After aligning the reads to hg19 with BWA version 5.10, we applied our microsatellite genotyping software, requiring a minimum of 15 reads completely covering a loci in order to call a genotype for each sample at these challenging loci that require more stringency [39, 40]. This software was recently updated to accept hg19 alignments by converting the prior microsatellite coordinate using the UCSC Genome Lift-Over tool [41]. The software was also updated to speed up the sub-functions allowing us to run an exome-sequenced sample in under 3 hours on a single core of an Intel Xeon 5500/5600 processor. We performed tests between our original hg18 software and the new, faster hg19 version to determine if there are any microsatellites calls that differed. We identified 530 microsatellites for which different genotypes were obtained. These microsatellites were removed from our analysis set leaving at most 856,104 callable microsatellite loci per sample. We were able to call on average 51,769 microsatellite loci from the exome-enriched samples with annotations. We used the locations of Refseq genes obtained from the UCSC Table Browser to determine the relative position of the called microsatellites with respect to genes [42]. We have previously validated that our microsatellite-based genotyping method has 96.5% accuracy [40].

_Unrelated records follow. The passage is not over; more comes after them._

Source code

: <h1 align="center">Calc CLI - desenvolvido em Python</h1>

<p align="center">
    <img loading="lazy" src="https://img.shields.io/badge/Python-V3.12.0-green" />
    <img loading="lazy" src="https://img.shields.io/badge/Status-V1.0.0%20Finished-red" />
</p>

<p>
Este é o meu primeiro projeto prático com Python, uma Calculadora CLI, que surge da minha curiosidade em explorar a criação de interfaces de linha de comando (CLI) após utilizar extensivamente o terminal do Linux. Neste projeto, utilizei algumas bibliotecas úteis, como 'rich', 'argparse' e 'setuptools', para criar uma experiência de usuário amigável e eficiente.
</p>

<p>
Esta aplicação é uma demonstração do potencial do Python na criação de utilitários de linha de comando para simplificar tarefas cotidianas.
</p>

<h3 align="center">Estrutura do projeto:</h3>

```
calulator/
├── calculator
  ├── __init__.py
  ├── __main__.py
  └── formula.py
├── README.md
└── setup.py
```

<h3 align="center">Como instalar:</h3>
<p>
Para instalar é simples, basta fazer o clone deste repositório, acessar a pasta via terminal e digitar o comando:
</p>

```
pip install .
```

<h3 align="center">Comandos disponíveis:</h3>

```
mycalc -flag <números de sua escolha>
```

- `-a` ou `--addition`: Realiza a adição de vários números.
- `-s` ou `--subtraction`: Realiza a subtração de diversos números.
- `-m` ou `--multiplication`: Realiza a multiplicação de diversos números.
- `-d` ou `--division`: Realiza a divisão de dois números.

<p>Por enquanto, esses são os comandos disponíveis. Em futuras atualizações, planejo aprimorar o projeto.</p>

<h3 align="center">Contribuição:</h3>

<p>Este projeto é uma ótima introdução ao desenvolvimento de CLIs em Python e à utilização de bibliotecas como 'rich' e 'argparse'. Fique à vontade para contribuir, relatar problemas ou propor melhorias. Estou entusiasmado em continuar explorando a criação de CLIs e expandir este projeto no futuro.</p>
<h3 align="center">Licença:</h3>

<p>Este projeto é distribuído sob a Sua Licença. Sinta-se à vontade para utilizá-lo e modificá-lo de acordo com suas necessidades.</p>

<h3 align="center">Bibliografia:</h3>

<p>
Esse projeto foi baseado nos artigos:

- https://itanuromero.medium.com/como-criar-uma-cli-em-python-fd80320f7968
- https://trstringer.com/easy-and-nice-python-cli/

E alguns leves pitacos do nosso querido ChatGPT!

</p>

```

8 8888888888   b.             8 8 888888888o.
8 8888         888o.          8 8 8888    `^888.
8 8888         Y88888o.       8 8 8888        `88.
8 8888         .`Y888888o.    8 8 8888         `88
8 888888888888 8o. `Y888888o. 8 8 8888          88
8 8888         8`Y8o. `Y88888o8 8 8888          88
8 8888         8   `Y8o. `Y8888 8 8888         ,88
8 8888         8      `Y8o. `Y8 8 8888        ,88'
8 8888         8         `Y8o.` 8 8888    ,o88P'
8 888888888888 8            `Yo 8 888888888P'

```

Gene annotation, disease enrichment, and functional impact analysis

All identified variants (SNVs and indels) were annotated using ANNOVAR package using Reference Gene [43]. Splice site variants were identified as occurring within two base pairs of any intron/exon boundary. Variants that created a stop codon at the variant site were considered as stop-gain variants. Variants that eliminated stop codon at the variant site were considered as stop-loss variants. All identified variants were annotated for a variety of characteristics and analyzed. Single Nucleotide Polymorphism database (dbSNP 137) was used to check novel variants. Polyphen 2.0 was used to predict the functional impact of non-synonymous variants [44]. The Catalogue of Somatic Mutations in Cancer (COSMIC) database v64 was used to identify somatic cancer variants. Ingenuity Pathway Analysis (IPA) was used for canonical pathway enrichment analysis. The Functional Disease Ontology (FunDO) used for disease enrichment analysis [45].